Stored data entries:
####################

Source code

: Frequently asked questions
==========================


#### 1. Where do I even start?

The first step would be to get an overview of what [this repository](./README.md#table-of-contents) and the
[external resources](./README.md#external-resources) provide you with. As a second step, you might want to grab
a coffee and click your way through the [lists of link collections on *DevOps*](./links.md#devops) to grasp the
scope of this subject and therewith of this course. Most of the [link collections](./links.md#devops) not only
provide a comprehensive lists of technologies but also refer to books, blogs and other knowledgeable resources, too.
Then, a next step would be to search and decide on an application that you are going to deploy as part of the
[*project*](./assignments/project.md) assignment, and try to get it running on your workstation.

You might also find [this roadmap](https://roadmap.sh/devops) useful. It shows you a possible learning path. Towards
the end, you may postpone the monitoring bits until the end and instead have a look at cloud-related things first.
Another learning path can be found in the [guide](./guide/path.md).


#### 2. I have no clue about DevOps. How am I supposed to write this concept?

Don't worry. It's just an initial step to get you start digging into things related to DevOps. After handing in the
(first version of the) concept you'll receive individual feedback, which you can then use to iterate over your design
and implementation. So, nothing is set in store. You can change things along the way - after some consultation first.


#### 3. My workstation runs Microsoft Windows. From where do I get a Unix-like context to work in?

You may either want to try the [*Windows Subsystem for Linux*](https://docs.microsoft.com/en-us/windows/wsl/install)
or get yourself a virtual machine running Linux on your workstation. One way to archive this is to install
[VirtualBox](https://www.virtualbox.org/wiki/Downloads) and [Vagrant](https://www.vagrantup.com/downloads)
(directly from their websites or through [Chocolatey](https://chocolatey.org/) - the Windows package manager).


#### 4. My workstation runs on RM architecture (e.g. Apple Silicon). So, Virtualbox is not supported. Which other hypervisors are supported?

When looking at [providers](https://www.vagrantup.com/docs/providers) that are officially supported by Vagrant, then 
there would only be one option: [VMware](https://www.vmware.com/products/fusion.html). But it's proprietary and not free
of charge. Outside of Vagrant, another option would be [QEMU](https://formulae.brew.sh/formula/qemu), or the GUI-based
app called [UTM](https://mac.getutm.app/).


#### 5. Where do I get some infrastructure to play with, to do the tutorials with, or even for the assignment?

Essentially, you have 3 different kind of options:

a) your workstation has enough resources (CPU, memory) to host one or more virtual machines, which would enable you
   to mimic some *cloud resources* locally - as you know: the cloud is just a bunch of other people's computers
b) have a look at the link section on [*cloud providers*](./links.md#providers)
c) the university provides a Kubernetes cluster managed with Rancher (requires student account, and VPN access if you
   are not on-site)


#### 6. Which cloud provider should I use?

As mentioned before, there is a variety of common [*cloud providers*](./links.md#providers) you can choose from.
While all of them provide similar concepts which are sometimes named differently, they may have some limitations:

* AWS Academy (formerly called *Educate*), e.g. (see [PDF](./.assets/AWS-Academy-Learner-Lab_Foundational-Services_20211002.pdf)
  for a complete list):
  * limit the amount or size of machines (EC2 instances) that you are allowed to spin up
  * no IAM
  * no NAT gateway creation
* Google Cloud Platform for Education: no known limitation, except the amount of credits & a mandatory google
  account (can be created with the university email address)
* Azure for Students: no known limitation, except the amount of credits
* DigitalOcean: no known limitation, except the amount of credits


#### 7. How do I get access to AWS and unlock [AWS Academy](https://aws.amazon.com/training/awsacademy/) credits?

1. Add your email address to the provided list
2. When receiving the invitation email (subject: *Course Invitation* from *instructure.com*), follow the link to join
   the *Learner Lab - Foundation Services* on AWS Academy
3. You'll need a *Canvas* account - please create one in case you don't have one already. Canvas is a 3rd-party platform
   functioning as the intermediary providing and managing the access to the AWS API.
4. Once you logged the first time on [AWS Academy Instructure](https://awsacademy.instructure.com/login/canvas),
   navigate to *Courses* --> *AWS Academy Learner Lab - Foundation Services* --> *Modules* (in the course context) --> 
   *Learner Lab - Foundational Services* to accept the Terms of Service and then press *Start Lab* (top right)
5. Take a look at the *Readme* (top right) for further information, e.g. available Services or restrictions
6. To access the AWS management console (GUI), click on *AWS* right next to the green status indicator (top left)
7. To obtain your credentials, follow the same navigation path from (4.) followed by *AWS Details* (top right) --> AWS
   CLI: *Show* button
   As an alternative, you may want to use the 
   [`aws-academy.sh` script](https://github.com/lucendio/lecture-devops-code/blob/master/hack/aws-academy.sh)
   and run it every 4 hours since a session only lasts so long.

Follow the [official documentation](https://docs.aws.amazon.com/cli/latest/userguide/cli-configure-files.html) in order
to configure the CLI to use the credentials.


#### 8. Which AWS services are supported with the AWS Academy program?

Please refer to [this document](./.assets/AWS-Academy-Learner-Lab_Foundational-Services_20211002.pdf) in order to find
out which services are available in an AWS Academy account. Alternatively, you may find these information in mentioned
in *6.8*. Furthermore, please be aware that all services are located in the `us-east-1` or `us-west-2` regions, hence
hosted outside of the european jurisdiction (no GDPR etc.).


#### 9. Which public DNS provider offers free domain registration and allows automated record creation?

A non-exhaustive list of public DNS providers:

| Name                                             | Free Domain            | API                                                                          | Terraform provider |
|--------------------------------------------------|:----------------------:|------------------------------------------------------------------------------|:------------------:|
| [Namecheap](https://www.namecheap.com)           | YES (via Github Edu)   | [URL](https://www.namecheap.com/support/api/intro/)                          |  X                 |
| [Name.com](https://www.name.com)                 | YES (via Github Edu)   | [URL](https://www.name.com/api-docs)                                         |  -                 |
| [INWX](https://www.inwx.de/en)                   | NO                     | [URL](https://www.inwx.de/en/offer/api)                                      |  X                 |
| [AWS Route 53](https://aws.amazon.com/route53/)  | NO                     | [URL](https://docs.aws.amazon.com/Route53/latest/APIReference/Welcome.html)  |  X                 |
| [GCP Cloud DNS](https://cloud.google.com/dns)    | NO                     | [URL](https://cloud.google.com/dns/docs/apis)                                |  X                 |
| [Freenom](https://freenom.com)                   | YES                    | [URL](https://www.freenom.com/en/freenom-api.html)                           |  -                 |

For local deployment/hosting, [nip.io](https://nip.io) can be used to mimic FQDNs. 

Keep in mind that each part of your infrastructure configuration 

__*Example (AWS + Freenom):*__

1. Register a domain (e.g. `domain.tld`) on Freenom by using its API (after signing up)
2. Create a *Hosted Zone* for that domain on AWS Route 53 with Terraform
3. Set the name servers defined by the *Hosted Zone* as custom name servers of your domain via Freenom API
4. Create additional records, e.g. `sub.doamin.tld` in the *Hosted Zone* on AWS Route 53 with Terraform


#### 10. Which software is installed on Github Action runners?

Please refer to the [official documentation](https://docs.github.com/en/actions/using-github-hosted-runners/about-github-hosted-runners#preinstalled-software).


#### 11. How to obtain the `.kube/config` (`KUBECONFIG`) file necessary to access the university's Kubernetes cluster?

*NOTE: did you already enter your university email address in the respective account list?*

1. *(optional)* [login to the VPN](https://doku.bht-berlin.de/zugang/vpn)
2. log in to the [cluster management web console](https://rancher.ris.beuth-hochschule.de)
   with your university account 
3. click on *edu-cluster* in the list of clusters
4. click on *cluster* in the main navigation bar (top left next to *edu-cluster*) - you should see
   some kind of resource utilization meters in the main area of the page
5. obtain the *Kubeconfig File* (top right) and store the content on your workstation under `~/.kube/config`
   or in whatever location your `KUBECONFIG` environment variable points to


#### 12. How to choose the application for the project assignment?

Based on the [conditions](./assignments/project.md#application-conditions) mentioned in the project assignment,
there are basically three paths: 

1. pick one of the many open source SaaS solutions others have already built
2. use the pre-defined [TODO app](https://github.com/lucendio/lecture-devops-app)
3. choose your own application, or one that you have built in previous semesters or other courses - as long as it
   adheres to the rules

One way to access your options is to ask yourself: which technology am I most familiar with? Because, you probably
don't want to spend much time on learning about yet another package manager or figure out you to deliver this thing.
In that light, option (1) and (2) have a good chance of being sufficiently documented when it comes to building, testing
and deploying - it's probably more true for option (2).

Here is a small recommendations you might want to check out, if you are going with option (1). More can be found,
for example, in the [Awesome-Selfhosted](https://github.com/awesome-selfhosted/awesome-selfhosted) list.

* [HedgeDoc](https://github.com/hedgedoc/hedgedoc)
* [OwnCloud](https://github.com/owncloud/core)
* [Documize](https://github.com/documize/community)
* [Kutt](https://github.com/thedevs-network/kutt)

####################

**ASSIGNMENT:** Scan the entries for lines holding the string "obtain", then copy every one of them.

**SOLVED EXERCISE:**
7. To obtain your credentials, follow the same navigation path from (4.) followed by *AWS Details* (top right) --> AWS
#### 11. How to obtain the `.kube/config` (`KUBECONFIG`) file necessary to access the university's Kubernetes cluster?
5. obtain the *Kubeconfig File* (top right) and store the content on your workstation under `~/.kube/config`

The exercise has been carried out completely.